Stored data entries

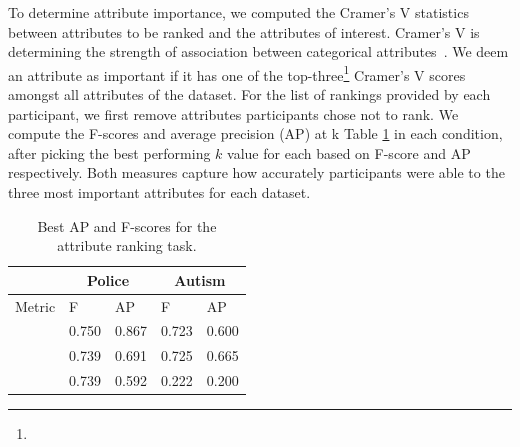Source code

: To determine  attribute importance,
we computed the Cramer's V statistics
between attributes to be ranked
and the attributes of interest.
Cramer's V is 
determining
the strength of association between categorical attributes~\cite{McHugh2013}. We deem an attribute as important if it has one
of the top-three\footnote{} Cramer's V scores amongst all attributes of the dataset.
For the list of rankings provided by each participant,
we first remove attributes  participants chose not to rank.
We compute the F-scores and average precision (AP) at k
Table \ref{table:ranking_results}  in each condition, after picking the best performing $k$ value for each  based on F-score and AP respectively. Both measures capture how accurately participants were able to 
the three most important attributes for each dataset.
\begin{table}[ht!]
	\centering
	\vspace{-10pt}
	\begin{tabular}{l|ll|ll}
	         & \multicolumn{2}{c|}{Police}                                  & \multicolumn{2}{c}{Autism}                                   \\ \hline
	Metric   & F                             & AP                            & F                             & AP                            \\ \hline
	\system  & \cellcolor{blue!25}0.750 & \cellcolor{blue!25}0.867 & 0.723                         & 0.600                         \\
	\cluster & 0.739                         & 0.691                         & \cellcolor{blue!25}0.725 & \cellcolor{blue!25}0.665 \\
	\BFS     & 0.739                         & 0.592                         & 0.222                         & 0.200                         \\
	\end{tabular}
	\caption{Best AP and F-scores for the attribute ranking task.}
	\label{table:ranking_results}
	\vspace{-20pt}
\end{table}
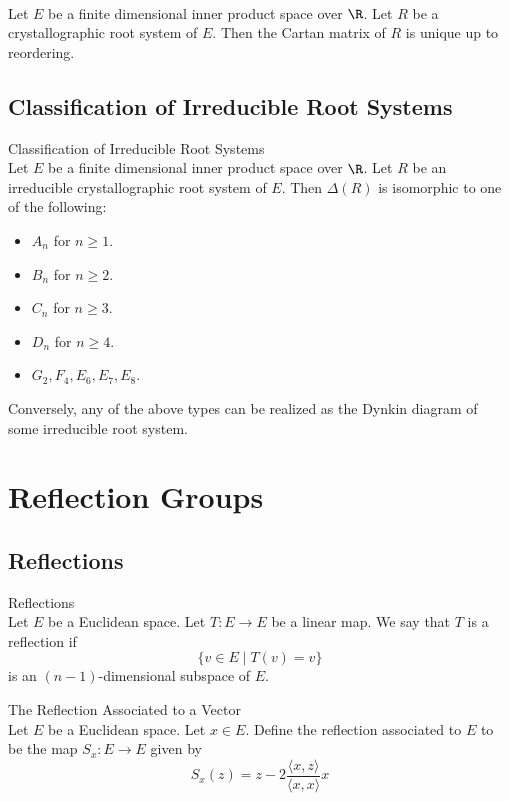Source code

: \documentclass[a4paper]{article}
\begin{document}
\begin{prp}{}{} \\Let $E$ be a finite dimensional inner product space over $\R$. Let $R$ be a crystallographic root system of $E$. Then the Cartan matrix of $R$ is unique up to reordering. 
\end{prp}

\subsection{Classification of Irreducible Root Systems}
\begin{thm}{Classification of Irreducible Root Systems}{} \\Let $E$ be a finite dimensional inner product space over $\R$. Let $R$ be an irreducible crystallographic root system of $E$. Then $\Delta(R)$ is isomorphic to one of the following: 
\begin{itemize}
\item $A_n$ for $n\geq 1$. 
\item $B_n$ for $n\geq 2$. 
\item $C_n$ for $n\geq 3$. 
\item $D_n$ for $n\geq 4$. 
\item $G_2,F_4,E_6,E_7,E_8$. 
\end{itemize}
Conversely, any of the above types can be realized as the Dynkin diagram of some irreducible root system. 
\end{thm}



\pagebreak
\section{Reflection Groups}
\subsection{Reflections}
\begin{defn}{Reflections}{}\\
Let $E$ be a Euclidean space. Let $T:E\to E$ be a linear map. We say that $T$ is a reflection if $$\{v\in E\;|\;T(v)=v\}$$ is an $(n-1)$-dimensional subspace of $E$. 
\end{defn}

\begin{defn}{The Reflection Associated to a Vector}{}\\
Let $E$ be a Euclidean space. Let $x\in E$. Define the reflection associated to $E$ to be the map $S_x:E\to E$ given by $$S_x(z)=z-2\frac{\langle x,z\rangle}{\langle x,x\rangle}x$$
\end{defn}
\end{document}
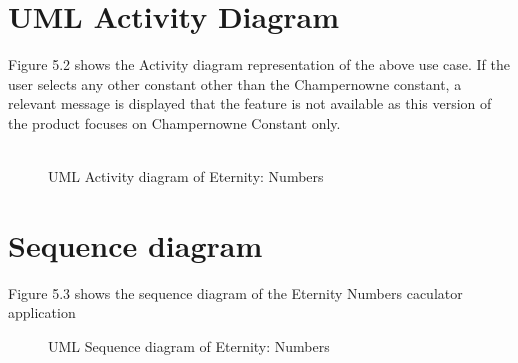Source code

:\documentclass[12pt, a4paper]{report}
\begin{document}
\section{UML Activity Diagram}
Figure 5.2 shows the Activity diagram representation of the above use case. If the user selects any other constant other than the Champernowne constant, a relevant message is displayed that the feature is not available as this version of the product focuses on Champernowne Constant only.\\\\
\begin{figure}[!h]
    \centering
    \caption{UML Activity diagram of Eternity: Numbers}
    \label{fig:UML Activity diagram of Eternity: Numbers}
\end{figure}

\section{Sequence diagram}
Figure 5.3 shows the sequence diagram of the Eternity Numbers caculator application
\begin{figure}[h]
    \centering
    \caption{UML Sequence diagram of Eternity: Numbers}
    \label{fig:UML Sequence diagram of Eternity: Numbers}
\end{figure}
\end{document}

What the exercise asks - Would you copy every line of the entries that includes the word "Systems"?

Response -
\subsection{Classification of Irreducible Root Systems}
\begin{thm}{Classification of Irreducible Root Systems}{} \\Let $E$ be a finite dimensional inner product space over $\R$. Let $R$ be an irreducible crystallographic root system of $E$. Then $\Delta(R)$ is isomorphic to one of the following: 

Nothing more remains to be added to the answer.